The inherent jurisdiction and costs

In Re PR (Application under the inherent jurisdiction: Costs) [2019] EWHC 2800 (Fam), Cobb J has confirmed that applications made in relation to vulnerable adults under the High Court’s inherent jurisdiction are governed by the Civil Procedure Rules when it comes to consideration of costs (and, by extension, in relation to all other procedural aspects).   On an application for costs following his earlier judgment made by the parents of the adult, Cobb J identified that “proceedings before the court under the inherent jurisdiction in respect of a vulnerable adult, albeit brought in the Family Division, are not categorised as ‘family proceedings’.”

In consequence, therefore, and unlike family proceedings (or proceedings in the Court of Protection concerning health and welfare), in which the general rule is that there is no order for costs, the general rule is that the unsuccessful party will be ordered to pay the costs of the successful party.

On the facts of the case Cobb J noted that:

14. The outcome of this application did not produce one or more obviously ‘successful’ party, nor one or more obviously ‘unsuccessful’ party (rule 44.2(2)(a)); it may be said that the proceedings achieved the Local Authority’s objective, but in the end resolved with no significant substantive order. Thus, there is no easy application of the ‘general rule’ (i.e. “that the unsuccessful party will be ordered to pay the costs of the successful party”).

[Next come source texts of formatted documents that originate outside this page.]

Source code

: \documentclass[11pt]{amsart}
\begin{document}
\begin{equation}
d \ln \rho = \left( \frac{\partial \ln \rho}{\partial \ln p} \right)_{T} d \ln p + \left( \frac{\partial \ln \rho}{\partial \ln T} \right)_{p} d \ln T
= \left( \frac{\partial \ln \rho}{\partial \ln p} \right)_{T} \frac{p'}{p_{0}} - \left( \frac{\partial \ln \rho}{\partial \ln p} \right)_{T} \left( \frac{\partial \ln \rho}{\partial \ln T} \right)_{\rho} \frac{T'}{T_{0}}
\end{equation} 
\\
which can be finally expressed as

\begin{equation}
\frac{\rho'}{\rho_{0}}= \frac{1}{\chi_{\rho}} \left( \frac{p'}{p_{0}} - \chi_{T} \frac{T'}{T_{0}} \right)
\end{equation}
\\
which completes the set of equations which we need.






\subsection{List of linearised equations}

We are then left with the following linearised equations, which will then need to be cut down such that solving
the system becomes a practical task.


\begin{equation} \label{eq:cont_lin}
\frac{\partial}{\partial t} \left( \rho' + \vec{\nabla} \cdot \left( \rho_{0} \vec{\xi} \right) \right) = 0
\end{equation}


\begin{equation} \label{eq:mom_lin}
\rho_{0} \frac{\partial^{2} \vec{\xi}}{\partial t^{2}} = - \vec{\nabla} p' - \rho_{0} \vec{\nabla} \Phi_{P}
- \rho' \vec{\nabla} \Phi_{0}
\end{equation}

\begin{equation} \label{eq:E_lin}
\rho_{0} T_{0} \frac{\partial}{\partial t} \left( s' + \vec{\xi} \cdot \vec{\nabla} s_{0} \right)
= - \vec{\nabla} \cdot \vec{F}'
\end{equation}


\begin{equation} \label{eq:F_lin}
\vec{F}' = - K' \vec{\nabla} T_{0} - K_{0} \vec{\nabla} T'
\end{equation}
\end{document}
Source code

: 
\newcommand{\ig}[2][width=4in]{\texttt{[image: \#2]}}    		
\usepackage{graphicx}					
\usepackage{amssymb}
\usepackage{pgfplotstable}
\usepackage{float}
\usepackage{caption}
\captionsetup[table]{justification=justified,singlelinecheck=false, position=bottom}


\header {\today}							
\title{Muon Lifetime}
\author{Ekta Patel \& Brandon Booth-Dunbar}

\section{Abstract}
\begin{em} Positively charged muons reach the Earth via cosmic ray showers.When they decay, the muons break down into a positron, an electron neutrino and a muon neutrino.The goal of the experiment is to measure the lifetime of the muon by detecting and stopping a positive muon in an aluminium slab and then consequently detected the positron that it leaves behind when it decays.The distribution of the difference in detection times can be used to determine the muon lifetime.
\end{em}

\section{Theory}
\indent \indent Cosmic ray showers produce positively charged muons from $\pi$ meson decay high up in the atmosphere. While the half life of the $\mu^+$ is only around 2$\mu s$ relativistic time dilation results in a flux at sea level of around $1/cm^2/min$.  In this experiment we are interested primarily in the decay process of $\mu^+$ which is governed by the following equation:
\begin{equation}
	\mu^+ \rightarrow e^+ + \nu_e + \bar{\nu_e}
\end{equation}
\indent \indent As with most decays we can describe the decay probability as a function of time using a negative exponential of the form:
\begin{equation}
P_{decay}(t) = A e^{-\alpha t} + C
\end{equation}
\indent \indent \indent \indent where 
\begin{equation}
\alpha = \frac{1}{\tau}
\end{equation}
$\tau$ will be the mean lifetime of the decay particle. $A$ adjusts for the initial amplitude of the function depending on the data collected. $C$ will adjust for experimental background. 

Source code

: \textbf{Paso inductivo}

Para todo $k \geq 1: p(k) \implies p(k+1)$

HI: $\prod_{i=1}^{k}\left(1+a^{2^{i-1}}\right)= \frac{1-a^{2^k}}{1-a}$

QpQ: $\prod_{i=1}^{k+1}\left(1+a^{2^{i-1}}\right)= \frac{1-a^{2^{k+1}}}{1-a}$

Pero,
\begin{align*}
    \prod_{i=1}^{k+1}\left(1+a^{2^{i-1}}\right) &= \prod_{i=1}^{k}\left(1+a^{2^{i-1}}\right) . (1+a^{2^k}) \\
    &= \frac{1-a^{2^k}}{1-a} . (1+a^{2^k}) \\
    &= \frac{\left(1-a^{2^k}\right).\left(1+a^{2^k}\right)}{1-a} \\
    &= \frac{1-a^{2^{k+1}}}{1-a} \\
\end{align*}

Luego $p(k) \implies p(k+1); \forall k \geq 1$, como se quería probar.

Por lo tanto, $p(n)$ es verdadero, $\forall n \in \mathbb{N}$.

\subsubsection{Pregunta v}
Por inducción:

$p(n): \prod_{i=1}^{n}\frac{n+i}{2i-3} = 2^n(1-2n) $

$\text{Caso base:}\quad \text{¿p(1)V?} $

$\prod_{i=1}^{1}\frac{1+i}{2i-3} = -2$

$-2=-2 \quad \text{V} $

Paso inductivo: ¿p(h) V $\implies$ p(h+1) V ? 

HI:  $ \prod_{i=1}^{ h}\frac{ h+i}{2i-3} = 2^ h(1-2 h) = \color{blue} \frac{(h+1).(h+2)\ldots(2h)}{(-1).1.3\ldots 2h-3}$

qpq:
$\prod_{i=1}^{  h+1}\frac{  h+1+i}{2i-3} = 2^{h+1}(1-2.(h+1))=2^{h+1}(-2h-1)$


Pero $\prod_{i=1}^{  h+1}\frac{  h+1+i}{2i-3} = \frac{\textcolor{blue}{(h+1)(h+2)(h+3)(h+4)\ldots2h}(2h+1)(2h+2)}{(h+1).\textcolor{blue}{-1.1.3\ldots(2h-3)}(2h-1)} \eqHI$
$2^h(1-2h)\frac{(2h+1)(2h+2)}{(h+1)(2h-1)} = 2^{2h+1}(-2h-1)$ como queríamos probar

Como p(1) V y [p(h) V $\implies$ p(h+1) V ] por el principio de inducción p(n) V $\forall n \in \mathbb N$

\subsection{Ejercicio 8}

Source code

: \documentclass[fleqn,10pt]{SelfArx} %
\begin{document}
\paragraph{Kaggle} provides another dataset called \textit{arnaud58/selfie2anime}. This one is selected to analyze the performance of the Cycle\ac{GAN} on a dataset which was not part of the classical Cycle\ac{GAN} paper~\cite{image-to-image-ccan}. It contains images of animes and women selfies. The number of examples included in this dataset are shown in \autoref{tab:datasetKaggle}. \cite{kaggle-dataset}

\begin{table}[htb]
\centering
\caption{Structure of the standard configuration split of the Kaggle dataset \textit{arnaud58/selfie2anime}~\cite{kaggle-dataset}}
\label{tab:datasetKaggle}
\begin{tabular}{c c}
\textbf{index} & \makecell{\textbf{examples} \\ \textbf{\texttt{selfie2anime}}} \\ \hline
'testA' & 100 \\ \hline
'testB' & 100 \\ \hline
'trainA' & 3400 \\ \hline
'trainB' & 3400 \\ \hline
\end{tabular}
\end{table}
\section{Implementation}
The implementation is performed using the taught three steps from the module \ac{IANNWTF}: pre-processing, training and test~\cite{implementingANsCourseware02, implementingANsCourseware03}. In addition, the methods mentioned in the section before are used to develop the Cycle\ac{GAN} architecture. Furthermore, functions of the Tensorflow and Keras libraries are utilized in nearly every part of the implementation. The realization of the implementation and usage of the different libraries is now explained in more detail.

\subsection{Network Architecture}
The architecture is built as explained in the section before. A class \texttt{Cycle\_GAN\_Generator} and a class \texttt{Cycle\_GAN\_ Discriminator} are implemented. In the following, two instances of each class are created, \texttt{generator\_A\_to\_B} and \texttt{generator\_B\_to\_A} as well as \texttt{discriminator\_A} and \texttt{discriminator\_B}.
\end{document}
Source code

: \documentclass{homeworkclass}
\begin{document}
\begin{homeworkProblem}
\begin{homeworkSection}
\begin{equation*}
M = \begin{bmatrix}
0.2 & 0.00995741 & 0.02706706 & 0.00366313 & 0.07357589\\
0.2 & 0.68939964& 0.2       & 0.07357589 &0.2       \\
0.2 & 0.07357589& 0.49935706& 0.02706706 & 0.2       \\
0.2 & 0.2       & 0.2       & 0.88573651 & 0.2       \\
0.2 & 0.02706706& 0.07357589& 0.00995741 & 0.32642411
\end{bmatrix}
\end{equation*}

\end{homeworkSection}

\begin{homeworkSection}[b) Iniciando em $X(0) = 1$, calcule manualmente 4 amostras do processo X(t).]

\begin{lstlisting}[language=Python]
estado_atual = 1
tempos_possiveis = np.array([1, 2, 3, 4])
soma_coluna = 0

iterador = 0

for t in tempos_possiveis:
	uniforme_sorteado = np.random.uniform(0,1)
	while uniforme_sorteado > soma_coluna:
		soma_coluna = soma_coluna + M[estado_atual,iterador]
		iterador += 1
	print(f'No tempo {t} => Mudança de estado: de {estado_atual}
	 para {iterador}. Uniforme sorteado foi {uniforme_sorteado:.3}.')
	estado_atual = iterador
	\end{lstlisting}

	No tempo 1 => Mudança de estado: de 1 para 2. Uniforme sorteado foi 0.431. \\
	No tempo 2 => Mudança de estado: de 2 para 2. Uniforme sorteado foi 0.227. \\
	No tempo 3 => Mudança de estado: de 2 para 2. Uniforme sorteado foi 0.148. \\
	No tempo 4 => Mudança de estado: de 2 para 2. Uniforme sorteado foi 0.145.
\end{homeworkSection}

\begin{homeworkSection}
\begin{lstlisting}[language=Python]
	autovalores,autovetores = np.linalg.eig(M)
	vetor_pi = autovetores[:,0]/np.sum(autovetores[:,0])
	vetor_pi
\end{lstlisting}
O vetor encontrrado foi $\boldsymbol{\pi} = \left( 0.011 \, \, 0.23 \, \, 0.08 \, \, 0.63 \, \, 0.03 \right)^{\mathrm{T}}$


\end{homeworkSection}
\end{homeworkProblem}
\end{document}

15. I have acknowledged that cases of this kind raise extremely challenging issues for a local authority or other safeguarding agency. Indeed, this case is a paradigm example.

Having considered, inter alia, the urgency of the initial position, the way in which the local authority modified its position as the proceedings unfolded, and the limited potential for meaningful negotiation given the limited nature of disclosure to PR’s parents, Cobb J concluded that the proper order was no order as to costs.

By way of observation, that inherent jurisdiction proceedings are proceeding under the CPR only highlights the extent to which they should be the exception rather than the norm, as the CPR are set up for the adversarial resolution of disputes.  The processes of the Court of Protection (as reflected in the Court of Protection Rules) are “essentially inquisitorial rather than adversarial. In other words, the ambit of the litigation is determined, not by the parties, but by the court, because the function of the court is not to determine in a disinterested way a dispute brought to it by the parties, but rather, to engage in a process of assessing whether an adult is lacking in capacity, and if so, making decisions about his welfare that are in his best interests” (Cheshire West and Chester Council v P and M [2011] EWHC 1330 (COP) at para 52).